(Exercise prompt) Copy all the data exactly, except the pictures.

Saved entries
————

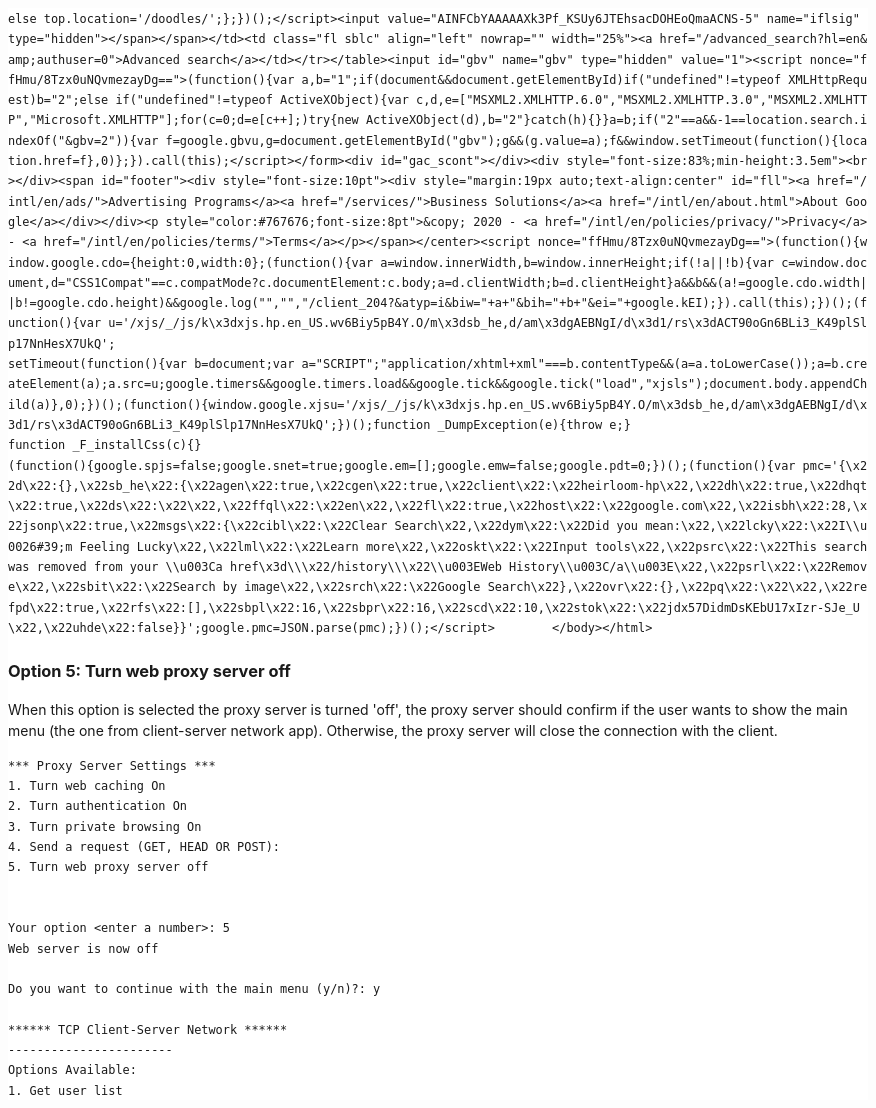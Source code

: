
 ```
else top.location='/doodles/';};})();</script><input value="AINFCbYAAAAAXk3Pf_KSUy6JTEhsacDOHEoQmaACNS-5" name="iflsig" type="hidden"></span></span></td><td class="fl sblc" align="left" nowrap="" width="25%"><a href="/advanced_search?hl=en&amp;authuser=0">Advanced search</a></td></tr></table><input id="gbv" name="gbv" type="hidden" value="1"><script nonce="ffHmu/8Tzx0uNQvmezayDg==">(function(){var a,b="1";if(document&&document.getElementById)if("undefined"!=typeof XMLHttpRequest)b="2";else if("undefined"!=typeof ActiveXObject){var c,d,e=["MSXML2.XMLHTTP.6.0","MSXML2.XMLHTTP.3.0","MSXML2.XMLHTTP","Microsoft.XMLHTTP"];for(c=0;d=e[c++];)try{new ActiveXObject(d),b="2"}catch(h){}}a=b;if("2"==a&&-1==location.search.indexOf("&gbv=2")){var f=google.gbvu,g=document.getElementById("gbv");g&&(g.value=a);f&&window.setTimeout(function(){location.href=f},0)};}).call(this);</script></form><div id="gac_scont"></div><div style="font-size:83%;min-height:3.5em"><br></div><span id="footer"><div style="font-size:10pt"><div style="margin:19px auto;text-align:center" id="fll"><a href="/intl/en/ads/">Advertising Programs</a><a href="/services/">Business Solutions</a><a href="/intl/en/about.html">About Google</a></div></div><p style="color:#767676;font-size:8pt">&copy; 2020 - <a href="/intl/en/policies/privacy/">Privacy</a> - <a href="/intl/en/policies/terms/">Terms</a></p></span></center><script nonce="ffHmu/8Tzx0uNQvmezayDg==">(function(){window.google.cdo={height:0,width:0};(function(){var a=window.innerWidth,b=window.innerHeight;if(!a||!b){var c=window.document,d="CSS1Compat"==c.compatMode?c.documentElement:c.body;a=d.clientWidth;b=d.clientHeight}a&&b&&(a!=google.cdo.width||b!=google.cdo.height)&&google.log("","","/client_204?&atyp=i&biw="+a+"&bih="+b+"&ei="+google.kEI);}).call(this);})();(function(){var u='/xjs/_/js/k\x3dxjs.hp.en_US.wv6Biy5pB4Y.O/m\x3dsb_he,d/am\x3dgAEBNgI/d\x3d1/rs\x3dACT90oGn6BLi3_K49plSlp17NnHesX7UkQ';
setTimeout(function(){var b=document;var a="SCRIPT";"application/xhtml+xml"===b.contentType&&(a=a.toLowerCase());a=b.createElement(a);a.src=u;google.timers&&google.timers.load&&google.tick&&google.tick("load","xjsls");document.body.appendChild(a)},0);})();(function(){window.google.xjsu='/xjs/_/js/k\x3dxjs.hp.en_US.wv6Biy5pB4Y.O/m\x3dsb_he,d/am\x3dgAEBNgI/d\x3d1/rs\x3dACT90oGn6BLi3_K49plSlp17NnHesX7UkQ';})();function _DumpException(e){throw e;}
function _F_installCss(c){}
(function(){google.spjs=false;google.snet=true;google.em=[];google.emw=false;google.pdt=0;})();(function(){var pmc='{\x22d\x22:{},\x22sb_he\x22:{\x22agen\x22:true,\x22cgen\x22:true,\x22client\x22:\x22heirloom-hp\x22,\x22dh\x22:true,\x22dhqt\x22:true,\x22ds\x22:\x22\x22,\x22ffql\x22:\x22en\x22,\x22fl\x22:true,\x22host\x22:\x22google.com\x22,\x22isbh\x22:28,\x22jsonp\x22:true,\x22msgs\x22:{\x22cibl\x22:\x22Clear Search\x22,\x22dym\x22:\x22Did you mean:\x22,\x22lcky\x22:\x22I\\u0026#39;m Feeling Lucky\x22,\x22lml\x22:\x22Learn more\x22,\x22oskt\x22:\x22Input tools\x22,\x22psrc\x22:\x22This search was removed from your \\u003Ca href\x3d\\\x22/history\\\x22\\u003EWeb History\\u003C/a\\u003E\x22,\x22psrl\x22:\x22Remove\x22,\x22sbit\x22:\x22Search by image\x22,\x22srch\x22:\x22Google Search\x22},\x22ovr\x22:{},\x22pq\x22:\x22\x22,\x22refpd\x22:true,\x22rfs\x22:[],\x22sbpl\x22:16,\x22sbpr\x22:16,\x22scd\x22:10,\x22stok\x22:\x22jdx57DidmDsKEbU17xIzr-SJe_U\x22,\x22uhde\x22:false}}';google.pmc=JSON.parse(pmc);})();</script>        </body></html>

```

### Option 5: Turn web proxy server off

When this option is selected the proxy server is turned 'off', the proxy server should confirm if the user wants to show the main menu (the one from client-server network app). Otherwise, the proxy server will close the connection with the client. 

```
*** Proxy Server Settings *** 
1. Turn web caching On
2. Turn authentication On
3. Turn private browsing On
4. Send a request (GET, HEAD OR POST): 
5. Turn web proxy server off


Your option <enter a number>: 5
Web server is now off

Do you want to continue with the main menu (y/n)?: y

****** TCP Client-Server Network ******
-----------------------
Options Available:
1. Get user list
```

————

(Response)
Source code

:
 ```
else top.location='/doodles/';};})();</script><input value="AINFCbYAAAAAXk3Pf_KSUy6JTEhsacDOHEoQmaACNS-5" name="iflsig" type="hidden"></span></span></td><td class="fl sblc" align="left" nowrap="" width="25%"><a href="/advanced_search?hl=en&amp;authuser=0">Advanced search</a></td></tr></table><input id="gbv" name="gbv" type="hidden" value="1"><script nonce="ffHmu/8Tzx0uNQvmezayDg==">(function(){var a,b="1";if(document&&document.getElementById)if("undefined"!=typeof XMLHttpRequest)b="2";else if("undefined"!=typeof ActiveXObject){var c,d,e=["MSXML2.XMLHTTP.6.0","MSXML2.XMLHTTP.3.0","MSXML2.XMLHTTP","Microsoft.XMLHTTP"];for(c=0;d=e[c++];)try{new ActiveXObject(d),b="2"}catch(h){}}a=b;if("2"==a&&-1==location.search.indexOf("&gbv=2")){var f=google.gbvu,g=document.getElementById("gbv");g&&(g.value=a);f&&window.setTimeout(function(){location.href=f},0)};}).call(this);</script></form><div id="gac_scont"></div><div style="font-size:83%;min-height:3.5em"><br></div><span id="footer"><div style="font-size:10pt"><div style="margin:19px auto;text-align:center" id="fll"><a href="/intl/en/ads/">Advertising Programs</a><a href="/services/">Business Solutions</a><a href="/intl/en/about.html">About Google</a></div></div><p style="color:#767676;font-size:8pt">&copy; 2020 - <a href="/intl/en/policies/privacy/">Privacy</a> - <a href="/intl/en/policies/terms/">Terms</a></p></span></center><script nonce="ffHmu/8Tzx0uNQvmezayDg==">(function(){window.google.cdo={height:0,width:0};(function(){var a=window.innerWidth,b=window.innerHeight;if(!a||!b){var c=window.document,d="CSS1Compat"==c.compatMode?c.documentElement:c.body;a=d.clientWidth;b=d.clientHeight}a&&b&&(a!=google.cdo.width||b!=google.cdo.height)&&google.log("","","/client_204?&atyp=i&biw="+a+"&bih="+b+"&ei="+google.kEI);}).call(this);})();(function(){var u='/xjs/_/js/k\x3dxjs.hp.en_US.wv6Biy5pB4Y.O/m\x3dsb_he,d/am\x3dgAEBNgI/d\x3d1/rs\x3dACT90oGn6BLi3_K49plSlp17NnHesX7UkQ';
setTimeout(function(){var b=document;var a="SCRIPT";"application/xhtml+xml"===b.contentType&&(a=a.toLowerCase());a=b.createElement(a);a.src=u;google.timers&&google.timers.load&&google.tick&&google.tick("load","xjsls");document.body.appendChild(a)},0);})();(function(){window.google.xjsu='/xjs/_/js/k\x3dxjs.hp.en_US.wv6Biy5pB4Y.O/m\x3dsb_he,d/am\x3dgAEBNgI/d\x3d1/rs\x3dACT90oGn6BLi3_K49plSlp17NnHesX7UkQ';})();function _DumpException(e){throw e;}
function _F_installCss(c){}
(function(){google.spjs=false;google.snet=true;google.em=[];google.emw=false;google.pdt=0;})();(function(){var pmc='{\x22d\x22:{},\x22sb_he\x22:{\x22agen\x22:true,\x22cgen\x22:true,\x22client\x22:\x22heirloom-hp\x22,\x22dh\x22:true,\x22dhqt\x22:true,\x22ds\x22:\x22\x22,\x22ffql\x22:\x22en\x22,\x22fl\x22:true,\x22host\x22:\x22google.com\x22,\x22isbh\x22:28,\x22jsonp\x22:true,\x22msgs\x22:{\x22cibl\x22:\x22Clear Search\x22,\x22dym\x22:\x22Did you mean:\x22,\x22lcky\x22:\x22I\\u0026#39;m Feeling Lucky\x22,\x22lml\x22:\x22Learn more\x22,\x22oskt\x22:\x22Input tools\x22,\x22psrc\x22:\x22This search was removed from your \\u003Ca href\x3d\\\x22/history\\\x22\\u003EWeb History\\u003C/a\\u003E\x22,\x22psrl\x22:\x22Remove\x22,\x22sbit\x22:\x22Search by image\x22,\x22srch\x22:\x22Google Search\x22},\x22ovr\x22:{},\x22pq\x22:\x22\x22,\x22refpd\x22:true,\x22rfs\x22:[],\x22sbpl\x22:16,\x22sbpr\x22:16,\x22scd\x22:10,\x22stok\x22:\x22jdx57DidmDsKEbU17xIzr-SJe_U\x22,\x22uhde\x22:false}}';google.pmc=JSON.parse(pmc);})();</script>        </body></html>

```

### Option 5: Turn web proxy server off

When this option is selected the proxy server is turned 'off', the proxy server should confirm if the user wants to show the main menu (the one from client-server network app). Otherwise, the proxy server will close the connection with the client. 

```
*** Proxy Server Settings *** 
1. Turn web caching On
2. Turn authentication On
3. Turn private browsing On
4. Send a request (GET, HEAD OR POST): 
5. Turn web proxy server off


Your option <enter a number>: 5
Web server is now off

Do you want to continue with the main menu (y/n)?: y

****** TCP Client-Server Network ******
-----------------------
Options Available:
1. Get user list
```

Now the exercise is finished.